Malgré les accords de Camp David en 1979 (Égypte-Israël) et ceux de Wadi Araba en 1994 (Jordanie-Israël), les opinions publiques égyptiennes et jordaniennes sont restées majoritairement hostiles à Israël.
Les stigmates du bombardement de Cana
En Égypte, où le 6 octobre – date de la guerre du Kippour en 1973 –, est un jour férié, les décennies de guerre avec Israël restent un souvenir douloureux. À titre d'exemple, en mars 2016, le parlement égyptien a exclu un député, Tewfik Okasha, qui avait reçu à son domicile l'ambassadeur israélien pour un dîner.
En Jordanie, où plus de la moitié de la population est d'origine palestinienne, l'antagonisme avec Israël demeure également très vif.

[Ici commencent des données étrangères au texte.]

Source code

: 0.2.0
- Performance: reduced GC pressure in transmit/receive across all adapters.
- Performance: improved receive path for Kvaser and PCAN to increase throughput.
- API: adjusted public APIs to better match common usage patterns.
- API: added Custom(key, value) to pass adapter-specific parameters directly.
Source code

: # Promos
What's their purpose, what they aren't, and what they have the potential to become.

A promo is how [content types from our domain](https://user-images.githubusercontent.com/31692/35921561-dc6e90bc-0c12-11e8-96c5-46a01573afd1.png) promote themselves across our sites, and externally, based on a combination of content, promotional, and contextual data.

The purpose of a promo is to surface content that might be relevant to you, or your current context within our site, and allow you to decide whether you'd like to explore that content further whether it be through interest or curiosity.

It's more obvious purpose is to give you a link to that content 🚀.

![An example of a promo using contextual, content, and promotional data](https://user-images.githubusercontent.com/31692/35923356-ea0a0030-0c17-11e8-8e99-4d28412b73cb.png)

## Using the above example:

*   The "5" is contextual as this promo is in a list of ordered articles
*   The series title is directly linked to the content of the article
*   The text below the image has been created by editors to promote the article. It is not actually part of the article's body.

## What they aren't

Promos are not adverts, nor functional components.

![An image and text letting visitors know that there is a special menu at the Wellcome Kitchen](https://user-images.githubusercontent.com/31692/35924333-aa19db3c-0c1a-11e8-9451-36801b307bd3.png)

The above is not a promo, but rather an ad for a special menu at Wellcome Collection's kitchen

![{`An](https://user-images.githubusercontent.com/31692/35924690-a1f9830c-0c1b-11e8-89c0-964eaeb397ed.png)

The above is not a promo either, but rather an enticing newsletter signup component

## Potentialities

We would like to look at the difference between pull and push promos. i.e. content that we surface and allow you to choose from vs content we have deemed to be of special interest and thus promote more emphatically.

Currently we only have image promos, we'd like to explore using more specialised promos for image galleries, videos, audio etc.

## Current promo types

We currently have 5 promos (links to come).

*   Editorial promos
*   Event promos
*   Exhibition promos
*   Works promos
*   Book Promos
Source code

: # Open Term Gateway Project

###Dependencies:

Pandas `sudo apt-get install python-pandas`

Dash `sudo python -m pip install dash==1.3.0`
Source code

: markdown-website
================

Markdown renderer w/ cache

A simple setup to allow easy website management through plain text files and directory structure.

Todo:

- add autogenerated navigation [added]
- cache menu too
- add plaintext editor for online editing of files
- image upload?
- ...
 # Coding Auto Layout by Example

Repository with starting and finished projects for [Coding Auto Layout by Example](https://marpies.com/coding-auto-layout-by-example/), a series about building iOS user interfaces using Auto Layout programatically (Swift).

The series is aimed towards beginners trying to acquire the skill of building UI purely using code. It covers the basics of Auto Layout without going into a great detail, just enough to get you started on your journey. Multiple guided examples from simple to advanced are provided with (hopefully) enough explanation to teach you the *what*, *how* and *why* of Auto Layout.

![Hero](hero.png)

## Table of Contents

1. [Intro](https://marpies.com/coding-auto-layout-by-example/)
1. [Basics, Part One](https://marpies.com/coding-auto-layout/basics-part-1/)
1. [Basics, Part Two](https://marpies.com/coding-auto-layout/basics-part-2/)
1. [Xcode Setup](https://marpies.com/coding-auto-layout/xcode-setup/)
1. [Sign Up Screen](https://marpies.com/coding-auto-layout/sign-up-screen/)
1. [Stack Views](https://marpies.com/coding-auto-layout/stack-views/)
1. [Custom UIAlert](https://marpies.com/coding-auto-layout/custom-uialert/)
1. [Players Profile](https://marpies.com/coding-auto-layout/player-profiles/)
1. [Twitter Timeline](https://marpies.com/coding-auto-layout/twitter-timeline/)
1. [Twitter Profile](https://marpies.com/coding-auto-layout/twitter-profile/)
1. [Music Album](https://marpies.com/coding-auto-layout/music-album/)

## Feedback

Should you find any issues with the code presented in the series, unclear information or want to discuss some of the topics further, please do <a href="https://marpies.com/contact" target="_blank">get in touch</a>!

Parmi les principaux griefs soulevés contre Shimon Peres, figure le bombardement, alors qu'il était Premier ministre, d'un camp de l'ONU près du village libanais de Cana en 1996, durant lequel 106 civils libanais avaient été tués. Au Liban, le ministre de la Santé, Waël Abou Faour, n'a pas pris de gants dans un communiqué jeudi après le décès du Prix Nobel de la Paix : "Mille damnations sur son âme, bien qu'il soit en enfer. J'avais souhaité pour lui une mort qui corresponde à ses crimes contre les Arabes et les Palestiniens", a-t-il déclaré.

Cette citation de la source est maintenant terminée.